# WHAT TO PRODUCE
Nothing but the exact lines from the one containing "are both asymptotically" through the last line of the records below belongs in your answer.

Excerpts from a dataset
>>>

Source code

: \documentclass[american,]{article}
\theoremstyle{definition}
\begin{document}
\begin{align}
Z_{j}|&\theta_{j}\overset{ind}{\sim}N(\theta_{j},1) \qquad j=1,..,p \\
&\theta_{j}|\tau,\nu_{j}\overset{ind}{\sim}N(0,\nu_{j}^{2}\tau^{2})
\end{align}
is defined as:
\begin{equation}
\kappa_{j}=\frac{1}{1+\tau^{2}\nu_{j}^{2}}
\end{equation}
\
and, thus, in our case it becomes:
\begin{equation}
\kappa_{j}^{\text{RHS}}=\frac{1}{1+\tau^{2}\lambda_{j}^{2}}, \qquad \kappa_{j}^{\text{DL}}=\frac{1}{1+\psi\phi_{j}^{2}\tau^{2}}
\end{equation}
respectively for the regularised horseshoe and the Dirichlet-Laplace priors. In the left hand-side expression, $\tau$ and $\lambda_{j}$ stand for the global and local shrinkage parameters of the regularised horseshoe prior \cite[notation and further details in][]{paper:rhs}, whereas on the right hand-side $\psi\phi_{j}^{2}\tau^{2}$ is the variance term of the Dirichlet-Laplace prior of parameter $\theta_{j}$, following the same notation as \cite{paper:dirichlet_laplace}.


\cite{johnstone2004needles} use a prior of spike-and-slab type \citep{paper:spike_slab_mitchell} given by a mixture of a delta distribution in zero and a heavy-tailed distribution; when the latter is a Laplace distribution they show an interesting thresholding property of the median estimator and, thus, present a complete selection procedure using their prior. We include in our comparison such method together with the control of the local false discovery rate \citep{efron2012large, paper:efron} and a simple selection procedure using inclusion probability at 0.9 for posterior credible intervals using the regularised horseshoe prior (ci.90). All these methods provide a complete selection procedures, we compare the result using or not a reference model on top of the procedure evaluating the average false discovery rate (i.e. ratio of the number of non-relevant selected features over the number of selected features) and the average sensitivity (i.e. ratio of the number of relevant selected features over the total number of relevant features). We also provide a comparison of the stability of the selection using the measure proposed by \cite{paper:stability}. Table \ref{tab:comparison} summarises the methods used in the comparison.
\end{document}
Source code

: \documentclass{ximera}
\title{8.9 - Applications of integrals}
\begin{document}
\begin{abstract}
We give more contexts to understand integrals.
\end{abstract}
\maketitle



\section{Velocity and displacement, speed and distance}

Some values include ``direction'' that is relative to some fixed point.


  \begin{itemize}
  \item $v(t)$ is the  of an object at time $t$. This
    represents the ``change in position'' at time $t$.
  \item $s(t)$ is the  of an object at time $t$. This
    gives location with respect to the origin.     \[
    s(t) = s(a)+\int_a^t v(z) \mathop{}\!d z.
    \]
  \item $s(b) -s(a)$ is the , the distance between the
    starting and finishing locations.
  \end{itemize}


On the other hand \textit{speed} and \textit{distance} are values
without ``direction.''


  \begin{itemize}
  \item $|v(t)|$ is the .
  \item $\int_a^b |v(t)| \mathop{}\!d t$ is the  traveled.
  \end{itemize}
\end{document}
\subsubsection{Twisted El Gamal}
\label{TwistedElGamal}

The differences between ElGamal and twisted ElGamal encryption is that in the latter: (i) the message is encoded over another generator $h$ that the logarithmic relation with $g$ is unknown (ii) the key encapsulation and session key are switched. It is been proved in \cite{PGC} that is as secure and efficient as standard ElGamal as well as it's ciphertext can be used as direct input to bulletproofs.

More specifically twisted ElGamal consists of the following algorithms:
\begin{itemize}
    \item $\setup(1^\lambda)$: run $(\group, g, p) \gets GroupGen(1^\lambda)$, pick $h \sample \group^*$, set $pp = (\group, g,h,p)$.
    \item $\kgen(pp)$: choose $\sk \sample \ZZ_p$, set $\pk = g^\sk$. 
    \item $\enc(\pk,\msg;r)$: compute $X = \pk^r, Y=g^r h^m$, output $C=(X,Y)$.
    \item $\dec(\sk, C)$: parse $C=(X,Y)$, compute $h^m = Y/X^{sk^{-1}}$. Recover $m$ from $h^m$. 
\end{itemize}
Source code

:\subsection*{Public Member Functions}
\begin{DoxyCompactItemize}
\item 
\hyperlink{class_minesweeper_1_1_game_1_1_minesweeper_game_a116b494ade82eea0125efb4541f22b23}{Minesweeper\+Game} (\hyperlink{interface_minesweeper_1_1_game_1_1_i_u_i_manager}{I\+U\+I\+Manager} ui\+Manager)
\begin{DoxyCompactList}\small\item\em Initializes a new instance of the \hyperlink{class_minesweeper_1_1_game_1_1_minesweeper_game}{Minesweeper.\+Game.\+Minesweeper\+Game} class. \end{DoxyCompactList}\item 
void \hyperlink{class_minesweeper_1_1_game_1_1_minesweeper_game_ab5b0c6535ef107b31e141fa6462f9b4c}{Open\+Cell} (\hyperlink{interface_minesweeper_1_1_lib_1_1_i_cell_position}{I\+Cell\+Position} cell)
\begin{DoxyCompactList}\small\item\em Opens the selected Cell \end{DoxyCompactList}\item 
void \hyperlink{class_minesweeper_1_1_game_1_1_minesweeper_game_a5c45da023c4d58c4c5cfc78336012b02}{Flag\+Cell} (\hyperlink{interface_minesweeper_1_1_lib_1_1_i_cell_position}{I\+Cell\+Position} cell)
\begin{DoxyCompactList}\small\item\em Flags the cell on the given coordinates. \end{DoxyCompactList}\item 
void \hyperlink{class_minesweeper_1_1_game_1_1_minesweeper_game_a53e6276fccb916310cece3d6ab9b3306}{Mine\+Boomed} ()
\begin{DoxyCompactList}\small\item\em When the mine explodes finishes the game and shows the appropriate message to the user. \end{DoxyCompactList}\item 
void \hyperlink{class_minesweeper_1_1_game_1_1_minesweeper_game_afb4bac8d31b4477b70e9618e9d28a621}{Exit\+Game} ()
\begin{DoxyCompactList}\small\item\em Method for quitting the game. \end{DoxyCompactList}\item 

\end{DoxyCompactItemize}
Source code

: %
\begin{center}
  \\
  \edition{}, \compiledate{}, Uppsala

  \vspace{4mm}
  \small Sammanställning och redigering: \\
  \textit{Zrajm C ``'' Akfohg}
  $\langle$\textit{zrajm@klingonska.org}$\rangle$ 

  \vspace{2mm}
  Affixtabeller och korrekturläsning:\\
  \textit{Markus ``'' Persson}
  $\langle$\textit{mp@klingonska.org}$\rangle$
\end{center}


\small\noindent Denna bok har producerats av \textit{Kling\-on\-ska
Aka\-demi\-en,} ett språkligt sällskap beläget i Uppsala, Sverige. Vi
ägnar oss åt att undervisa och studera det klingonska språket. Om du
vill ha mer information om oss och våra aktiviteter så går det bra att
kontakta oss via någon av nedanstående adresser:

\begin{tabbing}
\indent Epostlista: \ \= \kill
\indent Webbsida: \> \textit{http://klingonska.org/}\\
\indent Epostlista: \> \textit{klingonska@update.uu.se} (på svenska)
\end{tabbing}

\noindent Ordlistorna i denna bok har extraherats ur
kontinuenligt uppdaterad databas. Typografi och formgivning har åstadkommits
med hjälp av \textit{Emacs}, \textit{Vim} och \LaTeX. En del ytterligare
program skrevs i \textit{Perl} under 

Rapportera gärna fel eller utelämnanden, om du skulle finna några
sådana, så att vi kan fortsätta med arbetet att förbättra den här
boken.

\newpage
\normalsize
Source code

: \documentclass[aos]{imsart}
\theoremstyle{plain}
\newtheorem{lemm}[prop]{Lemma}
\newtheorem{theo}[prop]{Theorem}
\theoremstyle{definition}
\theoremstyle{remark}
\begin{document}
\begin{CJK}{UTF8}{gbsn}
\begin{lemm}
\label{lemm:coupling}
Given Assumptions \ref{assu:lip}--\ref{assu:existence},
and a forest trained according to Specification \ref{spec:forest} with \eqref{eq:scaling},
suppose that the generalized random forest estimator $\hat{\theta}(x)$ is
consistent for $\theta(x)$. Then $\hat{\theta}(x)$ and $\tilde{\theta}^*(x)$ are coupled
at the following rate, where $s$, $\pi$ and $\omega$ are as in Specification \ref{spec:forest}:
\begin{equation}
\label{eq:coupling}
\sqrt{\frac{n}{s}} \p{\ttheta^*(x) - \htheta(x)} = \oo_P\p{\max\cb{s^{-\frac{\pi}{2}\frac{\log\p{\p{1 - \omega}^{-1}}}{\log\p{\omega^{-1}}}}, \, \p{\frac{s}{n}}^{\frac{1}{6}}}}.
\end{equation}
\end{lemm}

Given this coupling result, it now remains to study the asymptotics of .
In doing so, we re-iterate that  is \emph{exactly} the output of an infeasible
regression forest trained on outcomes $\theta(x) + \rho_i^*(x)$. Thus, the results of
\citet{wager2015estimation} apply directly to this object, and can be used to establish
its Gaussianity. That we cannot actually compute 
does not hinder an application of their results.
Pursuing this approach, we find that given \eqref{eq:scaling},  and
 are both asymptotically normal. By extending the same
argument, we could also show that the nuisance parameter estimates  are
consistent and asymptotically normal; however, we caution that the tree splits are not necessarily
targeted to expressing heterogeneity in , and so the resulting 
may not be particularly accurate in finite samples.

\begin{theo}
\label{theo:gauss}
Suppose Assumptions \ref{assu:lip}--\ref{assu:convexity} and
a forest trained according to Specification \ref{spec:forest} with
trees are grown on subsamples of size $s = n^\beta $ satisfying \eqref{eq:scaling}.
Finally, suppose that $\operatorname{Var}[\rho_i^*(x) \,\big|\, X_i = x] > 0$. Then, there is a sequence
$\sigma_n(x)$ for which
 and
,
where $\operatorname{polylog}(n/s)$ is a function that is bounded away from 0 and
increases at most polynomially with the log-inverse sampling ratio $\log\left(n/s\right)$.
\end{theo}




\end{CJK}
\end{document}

<<<

# REPLY
 are both asymptotically normal. By extending the same
argument, we could also show that the nuisance parameter estimates  are
consistent and asymptotically normal; however, we caution that the tree splits are not necessarily
targeted to expressing heterogeneity in , and so the resulting 
may not be particularly accurate in finite samples.

\begin{theo}
\label{theo:gauss}
Suppose Assumptions \ref{assu:lip}--\ref{assu:convexity} and
a forest trained according to Specification \ref{spec:forest} with
trees are grown on subsamples of size $s = n^\beta $ satisfying \eqref{eq:scaling}.
Finally, suppose that $\operatorname{Var}[\rho_i^*(x) \,\big|\, X_i = x] > 0$. Then, there is a sequence
$\sigma_n(x)$ for which
 and
,
where $\operatorname{polylog}(n/s)$ is a function that is bounded away from 0 and
increases at most polynomially with the log-inverse sampling ratio $\log\left(n/s\right)$.
\end{theo}




\end{CJK}
\end{document}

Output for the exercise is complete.